**HOW TO COMPLETE THIS TASK**
Look through the data below. Collect every line where the word "lstlisting" occurs.

Extracted data entries:

==================================================

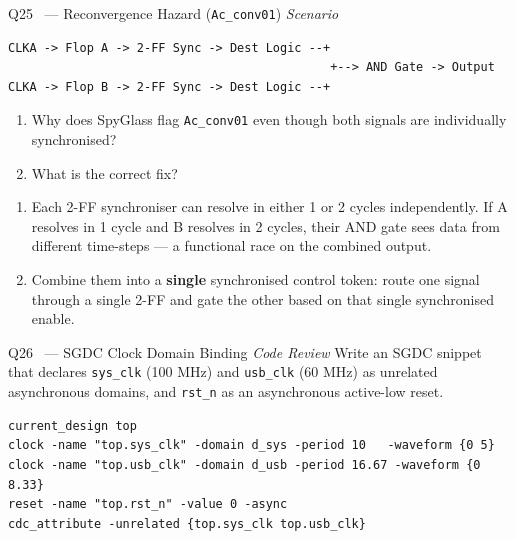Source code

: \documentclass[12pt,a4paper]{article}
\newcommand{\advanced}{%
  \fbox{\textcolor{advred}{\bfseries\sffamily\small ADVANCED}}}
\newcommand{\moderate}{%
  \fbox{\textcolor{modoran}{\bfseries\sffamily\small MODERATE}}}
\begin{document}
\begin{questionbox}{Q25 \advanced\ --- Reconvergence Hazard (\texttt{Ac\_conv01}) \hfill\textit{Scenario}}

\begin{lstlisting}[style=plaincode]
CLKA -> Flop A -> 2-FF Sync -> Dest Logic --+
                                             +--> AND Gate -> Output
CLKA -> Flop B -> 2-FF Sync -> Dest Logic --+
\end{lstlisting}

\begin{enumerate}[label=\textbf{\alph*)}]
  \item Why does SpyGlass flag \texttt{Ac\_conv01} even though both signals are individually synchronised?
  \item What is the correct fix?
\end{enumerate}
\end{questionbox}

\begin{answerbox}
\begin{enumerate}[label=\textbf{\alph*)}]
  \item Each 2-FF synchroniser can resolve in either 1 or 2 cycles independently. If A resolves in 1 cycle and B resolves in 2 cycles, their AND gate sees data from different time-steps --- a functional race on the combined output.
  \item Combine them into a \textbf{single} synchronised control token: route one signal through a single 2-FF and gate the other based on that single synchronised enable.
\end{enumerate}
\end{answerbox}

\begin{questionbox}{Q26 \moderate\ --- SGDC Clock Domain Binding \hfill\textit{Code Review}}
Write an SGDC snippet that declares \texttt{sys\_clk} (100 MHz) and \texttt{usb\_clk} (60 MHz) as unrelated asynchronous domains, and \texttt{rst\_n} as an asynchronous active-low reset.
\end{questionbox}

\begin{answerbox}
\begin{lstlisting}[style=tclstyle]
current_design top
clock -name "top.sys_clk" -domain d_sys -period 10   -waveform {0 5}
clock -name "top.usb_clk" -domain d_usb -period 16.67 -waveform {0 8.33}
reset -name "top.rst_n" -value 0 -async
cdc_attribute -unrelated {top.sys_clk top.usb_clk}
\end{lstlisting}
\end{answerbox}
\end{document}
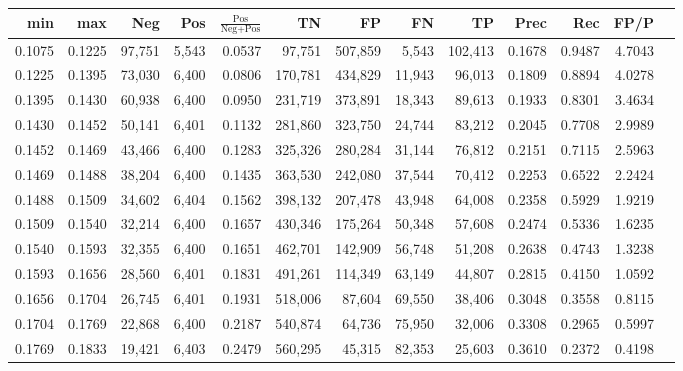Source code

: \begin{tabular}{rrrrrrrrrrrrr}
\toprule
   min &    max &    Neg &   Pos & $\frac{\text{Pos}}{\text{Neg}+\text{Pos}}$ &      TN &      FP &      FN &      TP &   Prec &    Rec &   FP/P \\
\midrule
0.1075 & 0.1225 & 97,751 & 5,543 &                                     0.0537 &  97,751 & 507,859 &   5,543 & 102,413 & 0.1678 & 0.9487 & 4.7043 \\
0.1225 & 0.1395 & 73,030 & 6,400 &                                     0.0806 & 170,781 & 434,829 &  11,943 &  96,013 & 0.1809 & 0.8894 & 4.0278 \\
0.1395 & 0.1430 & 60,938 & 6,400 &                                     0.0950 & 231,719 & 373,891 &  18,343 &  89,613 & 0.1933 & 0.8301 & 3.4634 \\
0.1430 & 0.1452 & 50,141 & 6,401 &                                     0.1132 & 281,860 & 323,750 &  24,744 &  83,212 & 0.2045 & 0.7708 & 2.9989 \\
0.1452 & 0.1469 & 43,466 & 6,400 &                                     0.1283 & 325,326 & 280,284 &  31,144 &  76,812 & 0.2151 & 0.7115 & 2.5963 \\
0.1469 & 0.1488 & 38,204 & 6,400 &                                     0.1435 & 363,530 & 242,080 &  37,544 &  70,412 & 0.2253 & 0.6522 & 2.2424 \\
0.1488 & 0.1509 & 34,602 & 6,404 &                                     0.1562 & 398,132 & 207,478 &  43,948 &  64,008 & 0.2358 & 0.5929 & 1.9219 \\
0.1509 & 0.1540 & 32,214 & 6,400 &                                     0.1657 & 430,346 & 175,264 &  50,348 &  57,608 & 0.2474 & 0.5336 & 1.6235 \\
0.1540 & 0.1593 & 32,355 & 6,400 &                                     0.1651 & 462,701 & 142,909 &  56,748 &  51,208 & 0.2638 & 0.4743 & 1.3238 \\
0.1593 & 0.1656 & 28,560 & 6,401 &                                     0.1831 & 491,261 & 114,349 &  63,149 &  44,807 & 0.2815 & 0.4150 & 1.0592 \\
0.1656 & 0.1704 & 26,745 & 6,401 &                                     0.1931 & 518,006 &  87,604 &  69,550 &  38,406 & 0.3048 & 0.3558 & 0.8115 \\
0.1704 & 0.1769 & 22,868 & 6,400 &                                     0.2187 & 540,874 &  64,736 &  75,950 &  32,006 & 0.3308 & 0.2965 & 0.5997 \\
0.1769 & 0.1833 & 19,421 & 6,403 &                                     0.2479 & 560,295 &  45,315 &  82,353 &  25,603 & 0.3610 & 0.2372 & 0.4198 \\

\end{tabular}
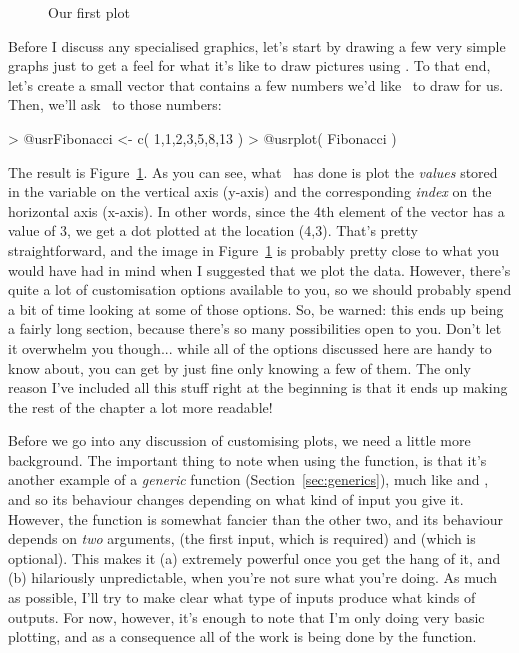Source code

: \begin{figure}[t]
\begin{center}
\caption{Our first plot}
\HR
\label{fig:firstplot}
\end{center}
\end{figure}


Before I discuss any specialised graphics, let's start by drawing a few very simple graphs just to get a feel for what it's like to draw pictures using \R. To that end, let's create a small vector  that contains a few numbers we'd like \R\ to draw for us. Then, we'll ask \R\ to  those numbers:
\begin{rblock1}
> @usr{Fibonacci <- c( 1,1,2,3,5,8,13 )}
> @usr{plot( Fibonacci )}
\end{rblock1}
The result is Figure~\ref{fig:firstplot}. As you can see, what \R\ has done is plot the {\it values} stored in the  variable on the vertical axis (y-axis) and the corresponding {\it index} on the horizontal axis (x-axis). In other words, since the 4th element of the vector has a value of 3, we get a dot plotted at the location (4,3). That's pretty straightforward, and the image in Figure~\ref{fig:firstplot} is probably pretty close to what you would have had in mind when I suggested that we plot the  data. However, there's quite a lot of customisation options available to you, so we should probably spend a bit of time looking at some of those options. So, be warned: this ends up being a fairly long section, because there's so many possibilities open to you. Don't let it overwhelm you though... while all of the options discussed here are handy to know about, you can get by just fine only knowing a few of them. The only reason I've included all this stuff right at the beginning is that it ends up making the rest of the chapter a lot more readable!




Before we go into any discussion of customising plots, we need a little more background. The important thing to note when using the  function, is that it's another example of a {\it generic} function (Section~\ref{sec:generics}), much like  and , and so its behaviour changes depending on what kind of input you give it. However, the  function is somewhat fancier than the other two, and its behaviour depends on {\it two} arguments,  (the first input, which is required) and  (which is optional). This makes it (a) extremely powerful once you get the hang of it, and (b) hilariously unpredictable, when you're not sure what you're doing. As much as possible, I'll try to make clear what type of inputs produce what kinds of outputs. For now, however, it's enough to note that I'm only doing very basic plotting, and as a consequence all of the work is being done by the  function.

==================================================

**RESULT OF THE TASK**
\begin{lstlisting}[style=plaincode]
\end{lstlisting}
\begin{lstlisting}[style=tclstyle]
\end{lstlisting}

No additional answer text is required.